Anadolu’da bir laf vardır; “ELDEN GELEN DÜĞÜN BAYRAM”.
Cumhurbaşkanı Erdoğan, bu terör örgütüyle mücadele noktasında şüphesiz insanüstü bir çaba sarf ediyor. Ancak maalesef FETÖ ile mücadele konusunda gösterilen çaba ve gayretler, sadece ve sadece Erdoğan’ın yaptıklarıyla sınırlı. Erdoğan’ın en yakınında yer alanlar bile bu mücadeleye yeter derecede ehemmiyet göstermiyor ve olası bir iklim değişikliğine karşı pozisyonlarını koruma içgüdüsüyle hareket ediyor.
Cumhurbaşkanının bir şekilde pasifize edilmesi, suikasta uğraması veya öldürülmesi durumunda, Erdoğan’ın en yakınında bulunan kişilerin, aynı gün içerisinde Fethullah Gülen’e biat edeceklerinden emin olabilirsiniz. Hatta bu kişilerin Erdoğan’ın ortadan kaldırıldığı haberini alır almaz medya karşısına çıkıp; “Erdoğan çok korkunç ve acımasız bir diktatördü, korkumuzdan ağzımızı açamıyorduk, konuşanın kellesi gidiyordu” mealinden açıklamalarda bulunacağından da adım gibi eminim.
Hatta bazıları yalakalıkta sınır tanımayıp, Facebook ve Twitter’daki profil resimlerini meczup Fethullah’ın alık alık boşluğa bakan resimleriyle değiştirme yoluna bile gidecek. Pensilvanya’ya uçak bileti bulunmayacak. Gazete ve TV programlarının neredeyse tamamında “hocaefendi hazretlerinin” kerem, ikram, hoşgörü ve sevgisine yönelik yayınlar yapılacak.
15 Temmuz gecesi İstanbul ve Ankara’da kan gövdeyi götürüp, Marmaris’te Erdoğan’ın kaldığı otele darbeciler tarafından operasyon düzenlenirken ortalıkta görünmeyip telefonlarını dahi açmayan milletvekilleri, bakanlar, müsteşar ve bürokratlar, belediye başkanları, il ve ilçe teşkilat yöneticileri ve hatta meclis üyeleri ve tabiki bu hükümet döneminde iş yapıp palazlanan işadamları, kendilerini yandaş medya grubu içinde gösterenler “ERDOĞAN’I SATACAK KİŞİLER LİSTESİ”nin ilk sıralarında yer alacak. (Bu listeye yeni seçilen belediye başkanları ve meclis üyeleride dahildir ki göreceksiniz Ankara’da CHP’Lİ MANSUR YAVAŞ SİZE RAĞMEN AK PARTİLİ MECLİS ÜYELERİNİZİ ÜÇ GÜN İÇERİSİNDE YANINA ÇEKECEK VE HER İŞİNİ TIKIR TIKIR YAPTIRACAK.)
Erdoğan kendini değil de bu ülkeyi çok seviyorsa (ki bundan zerre kadar şüphem yok) etrafında bulunan zayıf karakterli siyasetçi ve bürokrat takımını acilen değiştirmek zorundadır.
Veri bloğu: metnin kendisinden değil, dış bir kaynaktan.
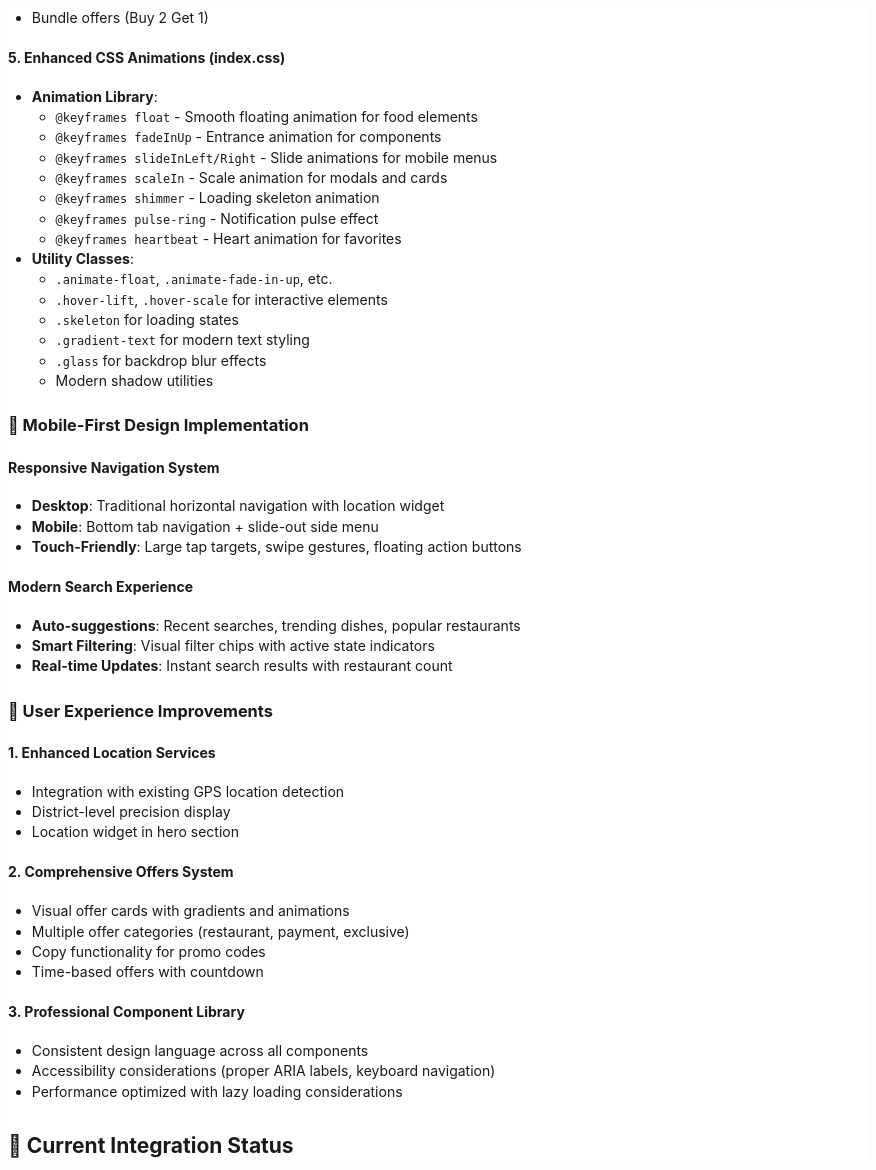   - Bundle offers (Buy 2 Get 1)

#### 5. Enhanced CSS Animations (index.css)
- **Animation Library**:
  - `@keyframes float` - Smooth floating animation for food elements
  - `@keyframes fadeInUp` - Entrance animation for components
  - `@keyframes slideInLeft/Right` - Slide animations for mobile menus
  - `@keyframes scaleIn` - Scale animation for modals and cards
  - `@keyframes shimmer` - Loading skeleton animation
  - `@keyframes pulse-ring` - Notification pulse effect
  - `@keyframes heartbeat` - Heart animation for favorites
- **Utility Classes**:
  - `.animate-float`, `.animate-fade-in-up`, etc.
  - `.hover-lift`, `.hover-scale` for interactive elements
  - `.skeleton` for loading states
  - `.gradient-text` for modern text styling
  - `.glass` for backdrop blur effects
  - Modern shadow utilities

### 📱 Mobile-First Design Implementation

#### Responsive Navigation System
- **Desktop**: Traditional horizontal navigation with location widget
- **Mobile**: Bottom tab navigation + slide-out side menu
- **Touch-Friendly**: Large tap targets, swipe gestures, floating action buttons

#### Modern Search Experience
- **Auto-suggestions**: Recent searches, trending dishes, popular restaurants
- **Smart Filtering**: Visual filter chips with active state indicators
- **Real-time Updates**: Instant search results with restaurant count

### 🎯 User Experience Improvements

#### 1. Enhanced Location Services
- Integration with existing GPS location detection
- District-level precision display
- Location widget in hero section

#### 2. Comprehensive Offers System
- Visual offer cards with gradients and animations
- Multiple offer categories (restaurant, payment, exclusive)
- Copy functionality for promo codes
- Time-based offers with countdown

#### 3. Professional Component Library
- Consistent design language across all components
- Accessibility considerations (proper ARIA labels, keyboard navigation)
- Performance optimized with lazy loading considerations

## 🔄 Current Integration Status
Altını oyan kişilere karşı Sultan Abdulaziz ve Sultan Abdulhamid gibi yumuşak davranmamalıdır.
Son yapılan Belediye seçimlerinin açık ve aleni şekilde organize bir YSK darbesi olduğu ortaya çıkmıştır. Türkiye’de sayılamayacak kadar çok, dünyada bile eşi benzeri olmayan saçma sapan kurumlar mevcut. Şimdilerde yeni bir AYAKLANMA’nın hazırlıkları olanca hızıyla sürüyor. Bu organizasyonun içinde kimler var derseniz; MESLEK ODALARI, BAZI DERNEKLER, SPOR KULÜPLERİ, GAZETECİLER, TIRIŞKA AYDINLAR, BELEDİYELER, PARTİLER, ESKİ SİYASETÇİLER, ÇAPSIZ AKADEMİSYENLER, SANATÇI KIRMALARI, FETÖ MENSUBU ASKER VE POLİSLER, ULUSALCI GEÇİNEN AMERİKANCI ASKERLER, AK PARTİ TEŞKİLATLARI İÇİNE ÖBEKLENEN KRİPTO FETÖ MENSUPLARI, GEÇMİŞTE AK PARTİ’DE SİYASET YAPAN MODASI GEÇMİŞ POLİTİKACILAR VE DAHA DA ÖNEMLİSİ ERDOĞAN’IN EN YAKININDA BULUNAN BAZI KOYUN HIRSIZLARI…
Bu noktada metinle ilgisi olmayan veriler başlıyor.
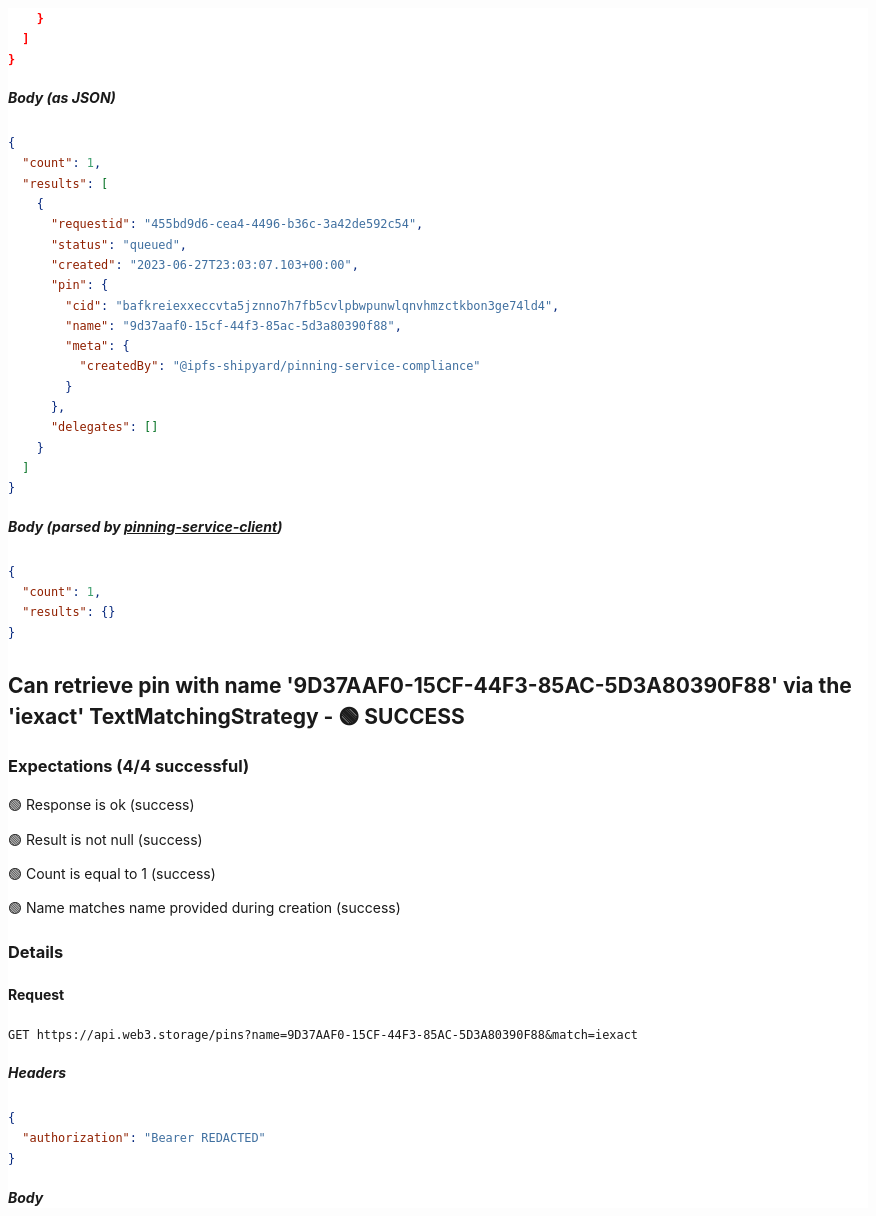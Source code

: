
 ```json
    }
  ]
}
```

##### Body (as JSON)
```json
{
  "count": 1,
  "results": [
    {
      "requestid": "455bd9d6-cea4-4496-b36c-3a42de592c54",
      "status": "queued",
      "created": "2023-06-27T23:03:07.103+00:00",
      "pin": {
        "cid": "bafkreiexxeccvta5jznno7h7fb5cvlpbwpunwlqnvhmzctkbon3ge74ld4",
        "name": "9d37aaf0-15cf-44f3-85ac-5d3a80390f88",
        "meta": {
          "createdBy": "@ipfs-shipyard/pinning-service-compliance"
        }
      },
      "delegates": []
    }
  ]
}
```
##### Body (parsed by [pinning-service-client](https://www.npmjs.com/package/@ipfs-shipyard/pinning-service-client))
```json
{
  "count": 1,
  "results": {}
}
```
## Can retrieve pin with name '9D37AAF0-15CF-44F3-85AC-5D3A80390F88' via the 'iexact' TextMatchingStrategy - 🟢 SUCCESS

### Expectations (4/4 successful)

  🟢 Response is ok (success)

  🟢 Result is not null (success)

  🟢 Count is equal to 1 (success)

  🟢 Name matches name provided during creation (success)





### Details

#### Request
```
GET https://api.web3.storage/pins?name=9D37AAF0-15CF-44F3-85AC-5D3A80390F88&match=iexact
```
##### Headers
```json
{
  "authorization": "Bearer REDACTED"
}
```
##### Body
```json

```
Sayın Erdoğan, bu seçimde AK PARTİ’nin tüm il ve ilçe teşkilatları yan gelip yatmıştır. Yüksek Seçim Kurulu’nca sandık başkanları ve sisteme giriş yapan kişilerin isimleri belirlenirken MİT uyumuştur. Bir kaç milletvekili ve bakan dışında hiç kimse özveriyle çalışmamıştır. Sizi veya partinizi herhangi bir nedenle cezalandırmak için AK Parti teşkilatları dahi başka başka partilere oy vermiştir. Bu seçimde bence hezimet yaşayan belediye başkan adaylarınızın Ağrı Belediye Başkanlığını kazanan SAVCI SAYAN’ı utanç içerisinde seyretmesi gerekiyor. Bu adam tek başına hem HDP’yi kendi kalesinde yıktı, hem de zillet ittifakını darma duman edip %56 gibi bir oyla belediye başkanı seçildi.
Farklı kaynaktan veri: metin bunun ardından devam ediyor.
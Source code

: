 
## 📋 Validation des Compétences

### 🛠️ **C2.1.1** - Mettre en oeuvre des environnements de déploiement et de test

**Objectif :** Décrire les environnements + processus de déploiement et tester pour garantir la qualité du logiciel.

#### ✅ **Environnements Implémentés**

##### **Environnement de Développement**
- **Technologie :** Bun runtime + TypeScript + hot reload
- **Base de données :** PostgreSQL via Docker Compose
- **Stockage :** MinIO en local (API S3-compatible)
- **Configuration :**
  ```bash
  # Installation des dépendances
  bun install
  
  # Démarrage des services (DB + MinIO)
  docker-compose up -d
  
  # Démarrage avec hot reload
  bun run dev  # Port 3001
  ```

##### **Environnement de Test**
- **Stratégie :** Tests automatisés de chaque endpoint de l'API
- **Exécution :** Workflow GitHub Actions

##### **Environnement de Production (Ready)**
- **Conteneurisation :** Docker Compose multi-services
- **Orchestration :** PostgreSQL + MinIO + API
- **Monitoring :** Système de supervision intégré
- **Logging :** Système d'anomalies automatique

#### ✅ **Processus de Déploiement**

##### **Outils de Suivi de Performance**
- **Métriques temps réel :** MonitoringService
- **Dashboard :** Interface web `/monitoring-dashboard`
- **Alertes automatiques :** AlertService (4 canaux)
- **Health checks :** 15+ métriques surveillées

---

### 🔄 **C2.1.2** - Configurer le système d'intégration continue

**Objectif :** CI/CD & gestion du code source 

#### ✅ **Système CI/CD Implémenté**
Ağrı nere İstanbul, Ankara, Antalya, Eskişehir, Bursa nere? Buralardaki belediyelerin teknik imkanlarının %1’i Savcı Sayan’ın elinde olsaymış adam kendini Belediye Başkanı değil, ömür boyu Vali bile seçtirebilirmiş demekten kendimi alamıyorum.
Size akıl vermek benim kârım değil ama yine de benden uyarması. İster YAPIN ister YATIN.
Dr. Mehmet Hakan Sağlam
Uzun ama faydalı bir yazı olmuş ,
Hava o kadar pusluki,kafir bile müslüman mintanı giymiş
abi ağzına yüreğine sağlık.
Sıradan bir vatandaş olan ben Erdoğan için oy vermek ve dua etmekten başka ne yapabilirim?
inşallah bu yazınızdan istifade eden çok olsun!
Allah hepimizin (yani ehli imanın) ferasetini artırsın. Hak ve batılı açık seçik görenlerden eylesin.
Ümmeti daha çetin imtihanlara düçar etmesin.